Is unrealized potential a sin?
Max DePree writes that unrealized potential is a sin—a very serious sin. This is a story about the sin of unrealized potential—the tragedy of the unopened gift. This is why one of the great temptations most of us face that could block us from getting out of the boat is comfort. Comfort will often keep us from growth.
Fifty years ago, we began to orient our lives around one of the great growth-avoidance inventions of all time: TV. You didn’t have to think, focus your attention, or follow a closely reasoned chain of thought when you were watching Leave It to Beaver. But even then you had to get up out of your chair, walk all the way to the set, laboriously change the channel by hand—which was exhausting, so we invented the . . . remote control. Now mankind could change channels from the La-Z-Boy, as God intended.
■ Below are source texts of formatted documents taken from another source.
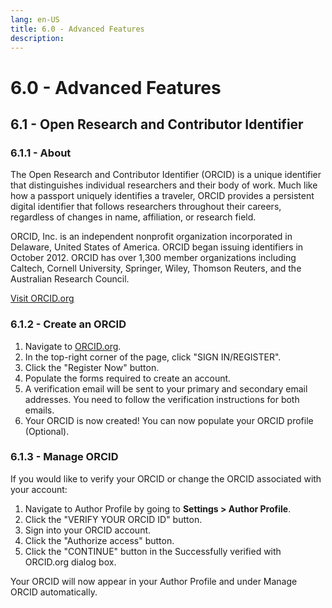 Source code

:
 ```yaml
---
lang: en-US
title: 6.0 - Advanced Features
description:
---
```

# 6.0 - Advanced Features

## 6.1 - Open Research and Contributor Identifier

### 6.1.1 - About

The Open Research and Contributor Identifier (ORCID) is a unique identifier that distinguishes individual researchers and their body of work. Much like how a passport uniquely identifies a traveler, ORCID provides a persistent digital identifier that follows researchers throughout their careers, regardless of changes in name, affiliation, or research field.

ORCID, Inc. is an independent nonprofit organization incorporated in Delaware, United States of America. ORCID began issuing identifiers in October 2012. ORCID has over 1,300 member organizations including Caltech, Cornell University, Springer, Wiley, Thomson Reuters, and the Australian Research Council.

[Visit ORCID.org](https://orcid.org/)

### 6.1.2 - Create an ORCID

1. Navigate to [ORCID.org](https://orcid.org/).
2. In the top-right corner of the page, click "SIGN IN/REGISTER".
3. Click the "Register Now" button.
4. Populate the forms required to create an account.
5. A verification email will be sent to your primary and secondary email addresses. You need to follow the verification instructions for both emails.
6. Your ORCID is now created! You can now populate your ORCID profile (Optional).

### 6.1.3 - Manage ORCID

If you would like to verify your ORCID or change the ORCID associated with your account:

1. Navigate to Author Profile by going to **Settings > Author Profile**.
2. Click the "VERIFY YOUR ORCID ID" button.
3. Sign into your ORCID account.
4. Click the "Authorize access" button.
5. Click the "CONTINUE" button in the Successfully verified with ORCID.org dialog box.

Your ORCID will now appear in your Author Profile and under Manage ORCID automatically.
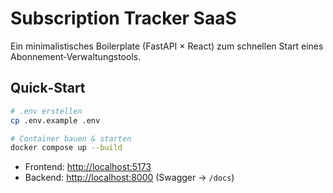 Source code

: # Subscription Tracker SaaS

Ein minimalistisches Boilerplate (FastAPI × React) zum schnellen Start eines Abonnement‑Verwaltungstools.

## Quick‑Start

```bash
# .env erstellen
cp .env.example .env

# Container bauen & starten
docker compose up --build
```

* Frontend: <http://localhost:5173>
* Backend:  <http://localhost:8000> (Swagger → `/docs`)

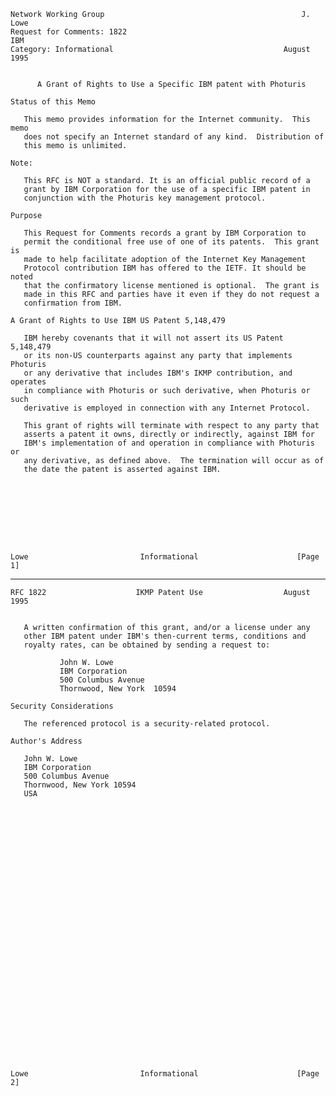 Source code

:     Network Working Group                                            J. Lowe
    Request for Comments: 1822                                           IBM
    Category: Informational                                      August 1995


          A Grant of Rights to Use a Specific IBM patent with Photuris

    Status of this Memo

       This memo provides information for the Internet community.  This memo
       does not specify an Internet standard of any kind.  Distribution of
       this memo is unlimited.

    Note:

       This RFC is NOT a standard. It is an official public record of a
       grant by IBM Corporation for the use of a specific IBM patent in
       conjunction with the Photuris key management protocol.

    Purpose

       This Request for Comments records a grant by IBM Corporation to
       permit the conditional free use of one of its patents.  This grant is
       made to help facilitate adoption of the Internet Key Management
       Protocol contribution IBM has offered to the IETF. It should be noted
       that the confirmatory license mentioned is optional.  The grant is
       made in this RFC and parties have it even if they do not request a
       confirmation from IBM.

    A Grant of Rights to Use IBM US Patent 5,148,479

       IBM hereby covenants that it will not assert its US Patent 5,148,479
       or its non-US counterparts against any party that implements Photuris
       or any derivative that includes IBM's IKMP contribution, and operates
       in compliance with Photuris or such derivative, when Photuris or such
       derivative is employed in connection with any Internet Protocol.

       This grant of rights will terminate with respect to any party that
       asserts a patent it owns, directly or indirectly, against IBM for
       IBM's implementation of and operation in compliance with Photuris or
       any derivative, as defined above.  The termination will occur as of
       the date the patent is asserted against IBM.









    Lowe                         Informational                      [Page 1]

------------------------------------------------------------------------

``` newpage
RFC 1822                    IKMP Patent Use                  August 1995


   A written confirmation of this grant, and/or a license under any
   other IBM patent under IBM's then-current terms, conditions and
   royalty rates, can be obtained by sending a request to:

           John W. Lowe
           IBM Corporation
           500 Columbus Avenue
           Thornwood, New York  10594

Security Considerations

   The referenced protocol is a security-related protocol.

Author's Address

   John W. Lowe
   IBM Corporation
   500 Columbus Avenue
   Thornwood, New York 10594
   USA































Lowe                         Informational                      [Page 2]
```
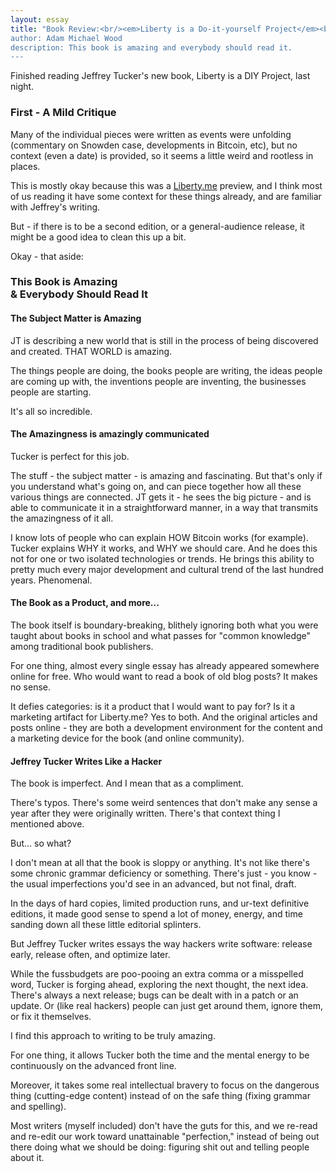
 ```yaml
---
layout: essay
title: "Book Review:<br/><em>Liberty is a Do-it-yourself Project</em><br/>by Jeffrey Tucker
author: Adam Michael Wood
description: This book is amazing and everybody should read it.
---
```


Finished reading Jeffrey Tucker﻿'s new book, Liberty is a DIY Project, last night.
 
 
### First - A Mild Critique

Many of the individual pieces were written as events were unfolding (commentary on Snowden case, developments in Bitcoin, etc), but no context (even a date) is provided, so it seems a little weird and rootless in places. 

This is mostly okay because this was a [Liberty.me](http://liberty.me) preview, and I think most of us reading it have some context for these things already, and are familiar with Jeffrey's writing. 

But - if there is to be a second edition, or a general-audience release, it might be a good idea to clean this up a bit.

Okay - that aside:

### This Book is Amazing<br/>&amp; Everybody Should Read It 
 
 
#### The Subject Matter is Amazing

JT is describing a new world that is still in the process of being discovered and created. THAT WORLD is amazing. 

The things people are doing, the books people are writing, the ideas people are coming up with, the inventions people are inventing, the businesses people are starting.

It's all so incredible.

#### The Amazingness is amazingly communicated

Tucker is perfect for this job. 

The stuff - the subject matter - is amazing and fascinating. But that's only if you understand what's going on, and can piece together how all these various things are connected. JT gets it - he sees the big picture - and is able to communicate it in a straightforward manner, in a way that transmits the amazingness of it all. 

I know lots of people who can explain HOW Bitcoin works (for example). Tucker explains WHY it works, and WHY we should care. And he does this not for one or two isolated technologies or trends. He brings this ability to pretty much every major development and cultural trend of the last hundred years. Phenomenal.

#### The Book as a Product, and more...

The book itself is boundary-breaking, blithely ignoring both what you were taught about books in school and what passes for "common knowledge" among traditional book publishers. 

For one thing, almost every single essay has already appeared somewhere online for free. Who would want to read a book of old blog posts? It makes no sense. 

It defies categories: is it a product that I would want to pay for? Is it a marketing artifact for Liberty.me? Yes to both. And the original articles and posts online - they are both a development environment for the content and a marketing device for the book (and online community).


#### Jeffrey Tucker Writes Like a Hacker

The book is imperfect. And I mean that as a compliment. 

There's typos. There's some weird sentences that don't make any sense a year after they were originally written. There's that context thing I mentioned above. 

But... so what?

I don't mean at all that the book is sloppy or anything. It's not like there's some chronic grammar deficiency or something. There's just - you know - the usual imperfections you'd see in an advanced, but not final, draft.

In the days of hard copies, limited production runs, and ur-text definitive editions, it made good sense to spend a lot of money, energy, and time sanding down all these little editorial splinters. 

But Jeffrey Tucker writes essays the way hackers write software: release early, release often, and optimize later. 

While the fussbudgets are poo-pooing an extra comma or a misspelled word, Tucker is forging ahead, exploring the next thought, the next idea. There's always a next release; bugs can be dealt with in a patch or an update. Or (like real hackers) people can just get around them, ignore them, or fix it themselves.

I find this approach to writing to be truly amazing.

For one thing, it allows Tucker both the time and the mental energy to be continuously on the advanced front line. 

Moreover, it takes some real intellectual bravery to focus on the dangerous thing (cutting-edge content) instead of on the safe thing (fixing grammar and spelling). 

Most writers (myself included) don't have the guts for this, and we re-read and re-edit our work toward unattainable "perfection," instead of being out there doing what we should be doing: figuring shit out and telling people about it.
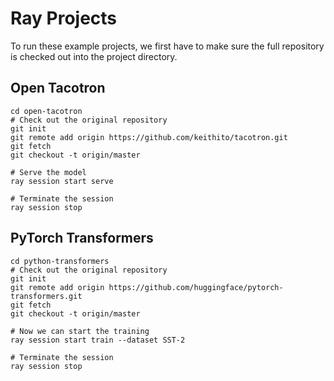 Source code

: Ray Projects
============

To run these example projects, we first have to make sure the full
repository is checked out into the project directory.

Open Tacotron
-------------

```shell
cd open-tacotron
# Check out the original repository
git init
git remote add origin https://github.com/keithito/tacotron.git
git fetch
git checkout -t origin/master

# Serve the model
ray session start serve

# Terminate the session
ray session stop
```

PyTorch Transformers
--------------------

```shell
cd python-transformers
# Check out the original repository
git init
git remote add origin https://github.com/huggingface/pytorch-transformers.git
git fetch
git checkout -t origin/master

# Now we can start the training
ray session start train --dataset SST-2

# Terminate the session
ray session stop
```
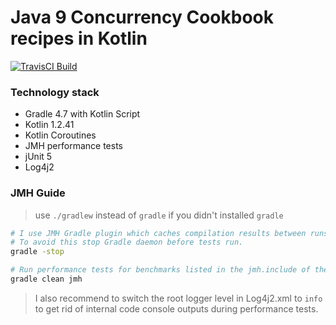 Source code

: Java 9 Concurrency Cookbook recipes in Kotlin
=============

[![TravisCI Build](https://travis-ci.org/hiper2d/java9-concurrency-cookbook.svg)](https://travis-ci.org/hiper2d/java9-concurrency-cookbook)

### Technology stack
* Gradle 4.7 with Kotlin Script
* Kotlin 1.2.41
* Kotlin Coroutines
* JMH performance tests
* jUnit 5
* Log4j2

### JMH Guide
> use `./gradlew` instead of `gradle` if you didn't installed `gradle`
```bash
# I use JMH Gradle plugin which caches compilation results between runs.
# To avoid this stop Gradle daemon before tests run.
gradle -stop

# Run performance tests for benchmarks listed in the jmh.include of the build.gradle.kts.
gradle clean jmh
```
> I also recommend to switch the root logger level in Log4j2.xml to `info`
> to get rid of internal code console outputs during performance tests.
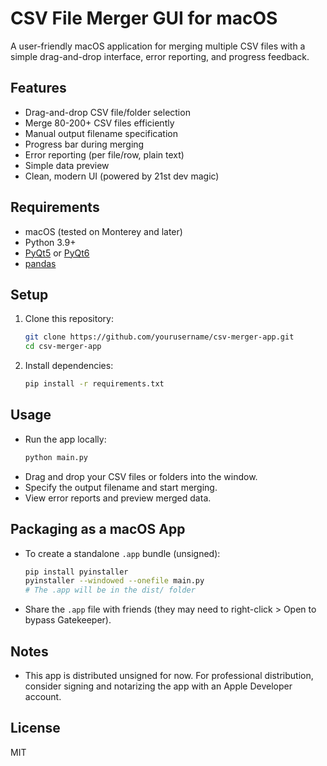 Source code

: # CSV File Merger GUI for macOS

A user-friendly macOS application for merging multiple CSV files with a simple drag-and-drop interface, error reporting, and progress feedback.

## Features
- Drag-and-drop CSV file/folder selection
- Merge 80-200+ CSV files efficiently
- Manual output filename specification
- Progress bar during merging
- Error reporting (per file/row, plain text)
- Simple data preview
- Clean, modern UI (powered by 21st dev magic)

## Requirements
- macOS (tested on Monterey and later)
- Python 3.9+
- [PyQt5](https://pypi.org/project/PyQt5/) or [PyQt6](https://pypi.org/project/PyQt6/)
- [pandas](https://pypi.org/project/pandas/)

## Setup
1. Clone this repository:
   ```sh
   git clone https://github.com/yourusername/csv-merger-app.git
   cd csv-merger-app
   ```
2. Install dependencies:
   ```sh
   pip install -r requirements.txt
   ```

## Usage
- Run the app locally:
  ```sh
  python main.py
  ```
- Drag and drop your CSV files or folders into the window.
- Specify the output filename and start merging.
- View error reports and preview merged data.

## Packaging as a macOS App
- To create a standalone `.app` bundle (unsigned):
  ```sh
  pip install pyinstaller
  pyinstaller --windowed --onefile main.py
  # The .app will be in the dist/ folder
  ```
- Share the `.app` file with friends (they may need to right-click > Open to bypass Gatekeeper).

## Notes
- This app is distributed unsigned for now. For professional distribution, consider signing and notarizing the app with an Apple Developer account.

## License
MIT  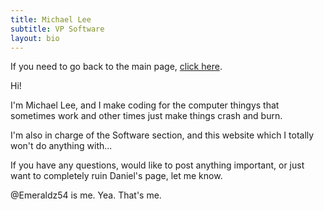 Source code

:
 ```yaml
---
title: Michael Lee
subtitle: VP Software
layout: bio
---
```


If you need to go back to the main page, [click here](/index.md).

Hi!

I'm Michael Lee, and I make coding for the computer thingys that sometimes work and other times just make things crash and burn.

I'm also in charge of the Software section, and this website which I totally won't do anything with...

If you have any questions, would like to post anything important, or just want to completely ruin Daniel's page, let me know.

@Emeraldz54 is me. Yea. That's me.
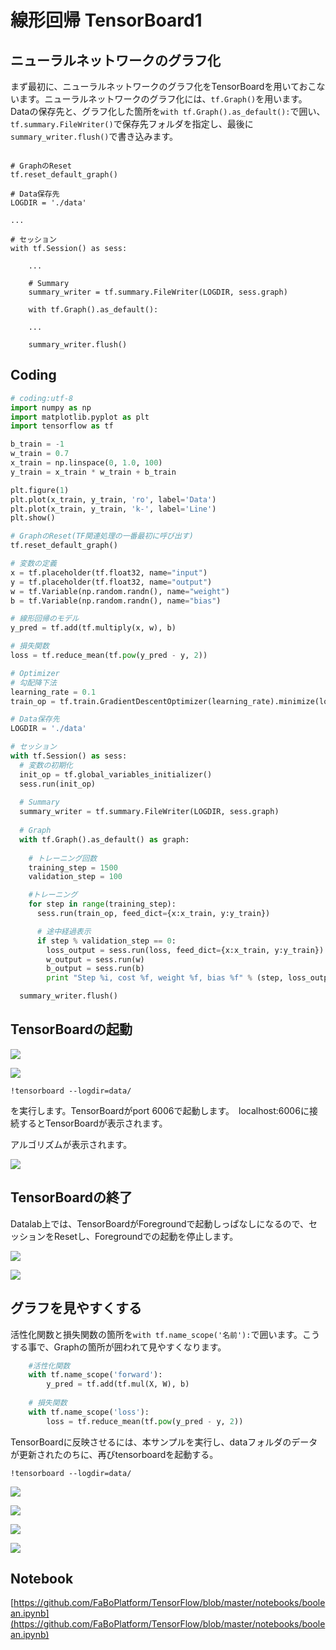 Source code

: # 線形回帰 TensorBoard1

## ニューラルネットワークのグラフ化

まず最初に、ニューラルネットワークのグラフ化をTensorBoardを用いておこないます。ニューラルネットワークのグラフ化には、`tf.Graph()`を用います。Dataの保存先と、グラフ化した箇所を`with tf.Graph().as_default():`で囲い、`tf.summary.FileWriter()`で保存先フォルダを指定し、最後に`summary_writer.flush()`で書き込みます。

```pyhton

# GraphのReset
tf.reset_default_graph()

# Data保存先
LOGDIR = './data'

...

# セッション
with tf.Session() as sess:

	...

	# Summary
	summary_writer = tf.summary.FileWriter(LOGDIR, sess.graph)

	with tf.Graph().as_default():

	...

	summary_writer.flush()	

```

## Coding

```python
# coding:utf-8
import numpy as np
import matplotlib.pyplot as plt
import tensorflow as tf

b_train = -1
w_train = 0.7
x_train = np.linspace(0, 1.0, 100)
y_train = x_train * w_train + b_train

plt.figure(1)
plt.plot(x_train, y_train, 'ro', label='Data')
plt.plot(x_train, y_train, 'k-', label='Line')
plt.show()

# GraphのReset(TF関連処理の一番最初に呼び出す)
tf.reset_default_graph()

# 変数の定義
x = tf.placeholder(tf.float32, name="input")
y = tf.placeholder(tf.float32, name="output")
w = tf.Variable(np.random.randn(), name="weight")
b = tf.Variable(np.random.randn(), name="bias")

# 線形回帰のモデル
y_pred = tf.add(tf.multiply(x, w), b)

# 損失関数
loss = tf.reduce_mean(tf.pow(y_pred - y, 2))

# Optimizer
# 勾配降下法
learning_rate = 0.1
train_op = tf.train.GradientDescentOptimizer(learning_rate).minimize(loss)

# Data保存先
LOGDIR = './data'

# セッション  
with tf.Session() as sess:
  # 変数の初期化
  init_op = tf.global_variables_initializer()
  sess.run(init_op)
  
  # Summary
  summary_writer = tf.summary.FileWriter(LOGDIR, sess.graph)
    
  # Graph
  with tf.Graph().as_default() as graph:
  
    # トレーニング回数
    training_step = 1500
    validation_step = 100

    #トレーニング
    for step in range(training_step):
      sess.run(train_op, feed_dict={x:x_train, y:y_train})

      # 途中経過表示
      if step % validation_step == 0:
        loss_output = sess.run(loss, feed_dict={x:x_train, y:y_train})
        w_output = sess.run(w)
        b_output = sess.run(b)
        print "Step %i, cost %f, weight %f, bias %f" % (step, loss_output, w_output, b_output)

  summary_writer.flush()
```

## TensorBoardの起動

![](/img/tensorboard01.png)

![](/img/tensorboard02.png)

```
!tensorboard --logdir=data/ 
```
を実行します。TensorBoardがport 6006で起動します。　localhost:6006に接続するとTensorBoardが表示されます。

アルゴリズムが表示されます。

![](/img/linear007.png)

## TensorBoardの終了

Datalab上では、TensorBoardがForegroundで起動しっぱなしになるので、セッションをResetし、Foregroundでの起動を停止します。

![](/img/tensorboard03.png)

![](/img/tensorboard04.png)

## グラフを見やすくする

活性化関数と損失関数の箇所を`with tf.name_scope('名前'):`で囲います。こうする事で、Graphの箇所が囲われて見やすくなります。

```python
	#活性化関数
	with tf.name_scope('forward'):
        y_pred = tf.add(tf.mul(X, W), b)
    
    # 損失関数
    with tf.name_scope('loss'):
        loss = tf.reduce_mean(tf.pow(y_pred - y, 2))
```

TensorBoardに反映させるには、本サンプルを実行し、dataフォルダのデータが更新されたのちに、再びtensorboardを起動する。

```
!tensorboard --logdir=data/ 
```

![](/img/linear006.png)

![](/img/linear008.png)

![](/img/linear009.png)

![](/img/linear010.png)

## Notebook

[https://github.com/FaBoPlatform/TensorFlow/blob/master/notebooks/boolean.ipynb](https://github.com/FaBoPlatform/TensorFlow/blob/master/notebooks/boolean.ipynb)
You want to see how devoted we are to comfort? Walk into the average American home and hide the remote control, and watch what happens. Life without the remote control is an unbearable burden for the average American family. Then someone invented a TV with a beeper so that when you clap your hands, the remote control will beep until you find it.
What’s most depressing about all this is that I know some people will read this chapter and the only thing they will take away from it is, I gotta get one of those TVs with a beeper for the remote.
Ortberg, John (2005). If You Want to Walk on Water, You’ve Got to Get Out of the Boat (pp. 46-47). Zondervan. Kindle Edition.